== INSTRUCTIONS FOR THE TASK ==
Look through the records below for the line with "р\or с\or т%" and the line with "6-й та 8-й біт", then return those lines and all lines between, exactly.

___

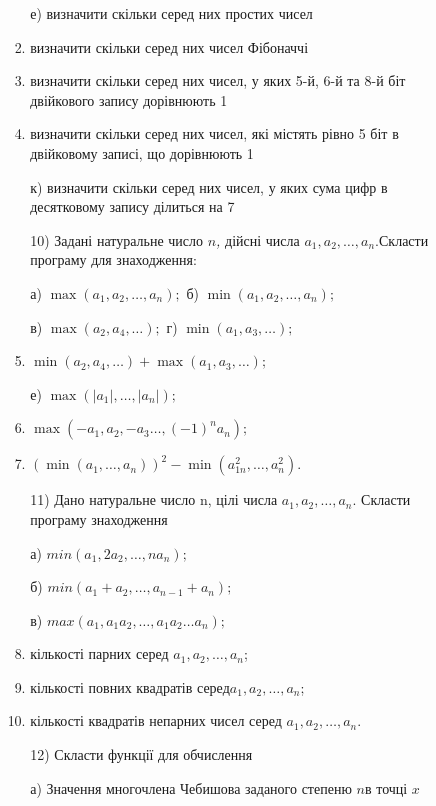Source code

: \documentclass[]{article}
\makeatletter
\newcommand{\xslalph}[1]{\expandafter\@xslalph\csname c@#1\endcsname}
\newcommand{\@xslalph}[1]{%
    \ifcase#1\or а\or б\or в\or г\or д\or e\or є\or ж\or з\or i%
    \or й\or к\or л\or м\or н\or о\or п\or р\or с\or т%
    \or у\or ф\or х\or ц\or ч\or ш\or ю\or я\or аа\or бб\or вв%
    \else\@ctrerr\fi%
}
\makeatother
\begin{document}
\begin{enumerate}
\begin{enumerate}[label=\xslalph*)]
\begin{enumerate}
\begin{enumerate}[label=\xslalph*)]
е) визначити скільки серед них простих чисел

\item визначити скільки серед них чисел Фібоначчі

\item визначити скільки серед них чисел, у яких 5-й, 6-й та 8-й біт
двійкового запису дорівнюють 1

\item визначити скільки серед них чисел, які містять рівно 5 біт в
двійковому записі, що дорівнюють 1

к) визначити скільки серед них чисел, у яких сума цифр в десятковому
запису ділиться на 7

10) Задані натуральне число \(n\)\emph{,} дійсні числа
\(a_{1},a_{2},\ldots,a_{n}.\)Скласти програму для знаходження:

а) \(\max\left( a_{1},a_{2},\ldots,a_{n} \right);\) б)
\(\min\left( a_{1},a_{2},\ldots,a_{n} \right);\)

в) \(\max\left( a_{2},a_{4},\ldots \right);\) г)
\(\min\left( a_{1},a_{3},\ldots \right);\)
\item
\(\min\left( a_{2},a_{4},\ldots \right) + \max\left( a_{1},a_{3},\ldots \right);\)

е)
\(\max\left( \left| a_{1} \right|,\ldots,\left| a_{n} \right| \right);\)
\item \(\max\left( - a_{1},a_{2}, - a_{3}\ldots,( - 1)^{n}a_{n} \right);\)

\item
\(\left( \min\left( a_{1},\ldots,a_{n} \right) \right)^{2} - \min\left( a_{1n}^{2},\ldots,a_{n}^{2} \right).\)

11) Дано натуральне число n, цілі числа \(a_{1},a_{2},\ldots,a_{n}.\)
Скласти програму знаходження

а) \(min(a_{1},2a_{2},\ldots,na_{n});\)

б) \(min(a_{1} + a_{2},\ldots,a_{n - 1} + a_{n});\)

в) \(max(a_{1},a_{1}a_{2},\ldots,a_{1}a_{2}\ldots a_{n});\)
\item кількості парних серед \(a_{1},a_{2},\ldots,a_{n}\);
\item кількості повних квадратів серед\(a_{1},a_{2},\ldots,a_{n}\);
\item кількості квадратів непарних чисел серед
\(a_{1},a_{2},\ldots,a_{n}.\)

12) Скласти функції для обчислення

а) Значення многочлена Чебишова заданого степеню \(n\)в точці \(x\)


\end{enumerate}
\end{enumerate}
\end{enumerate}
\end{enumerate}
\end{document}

___

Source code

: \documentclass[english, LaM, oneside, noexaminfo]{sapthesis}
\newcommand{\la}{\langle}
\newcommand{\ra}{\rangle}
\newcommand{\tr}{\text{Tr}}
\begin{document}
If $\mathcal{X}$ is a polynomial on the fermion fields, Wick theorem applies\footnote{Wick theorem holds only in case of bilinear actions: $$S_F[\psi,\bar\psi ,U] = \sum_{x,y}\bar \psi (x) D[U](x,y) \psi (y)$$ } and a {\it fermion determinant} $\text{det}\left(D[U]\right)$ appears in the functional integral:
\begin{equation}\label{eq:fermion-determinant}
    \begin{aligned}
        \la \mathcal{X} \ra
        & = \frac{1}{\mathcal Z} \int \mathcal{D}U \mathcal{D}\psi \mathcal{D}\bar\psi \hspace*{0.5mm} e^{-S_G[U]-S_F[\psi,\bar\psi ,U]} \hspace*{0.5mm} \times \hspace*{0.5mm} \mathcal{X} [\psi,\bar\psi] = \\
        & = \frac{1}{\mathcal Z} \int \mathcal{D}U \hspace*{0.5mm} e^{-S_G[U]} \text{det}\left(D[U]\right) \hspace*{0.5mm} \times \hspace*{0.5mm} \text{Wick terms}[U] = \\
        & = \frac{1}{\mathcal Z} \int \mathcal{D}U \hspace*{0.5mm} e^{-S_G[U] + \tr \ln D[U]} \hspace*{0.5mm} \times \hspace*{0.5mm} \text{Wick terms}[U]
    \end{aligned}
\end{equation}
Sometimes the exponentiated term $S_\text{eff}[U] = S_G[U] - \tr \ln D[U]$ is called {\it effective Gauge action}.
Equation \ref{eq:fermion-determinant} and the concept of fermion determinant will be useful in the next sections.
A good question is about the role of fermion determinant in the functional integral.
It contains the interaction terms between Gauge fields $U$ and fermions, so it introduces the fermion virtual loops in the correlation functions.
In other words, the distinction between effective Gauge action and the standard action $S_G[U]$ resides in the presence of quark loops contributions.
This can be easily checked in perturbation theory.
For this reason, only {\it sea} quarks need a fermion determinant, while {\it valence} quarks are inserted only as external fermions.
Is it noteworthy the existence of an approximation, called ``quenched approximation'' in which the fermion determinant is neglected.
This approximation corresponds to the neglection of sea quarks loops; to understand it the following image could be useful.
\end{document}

___

== RESULT ==
    \or й\or к\or л\or м\or н\or о\or п\or р\or с\or т%
    \or у\or ф\or х\or ц\or ч\or ш\or ю\or я\or аа\or бб\or вв%
    \else\@ctrerr\fi%
}
\makeatother
\begin{document}
\begin{enumerate}
\begin{enumerate}[label=\xslalph*)]
\begin{enumerate}
\begin{enumerate}[label=\xslalph*)]
е) визначити скільки серед них простих чисел

\item визначити скільки серед них чисел Фібоначчі

\item визначити скільки серед них чисел, у яких 5-й, 6-й та 8-й біт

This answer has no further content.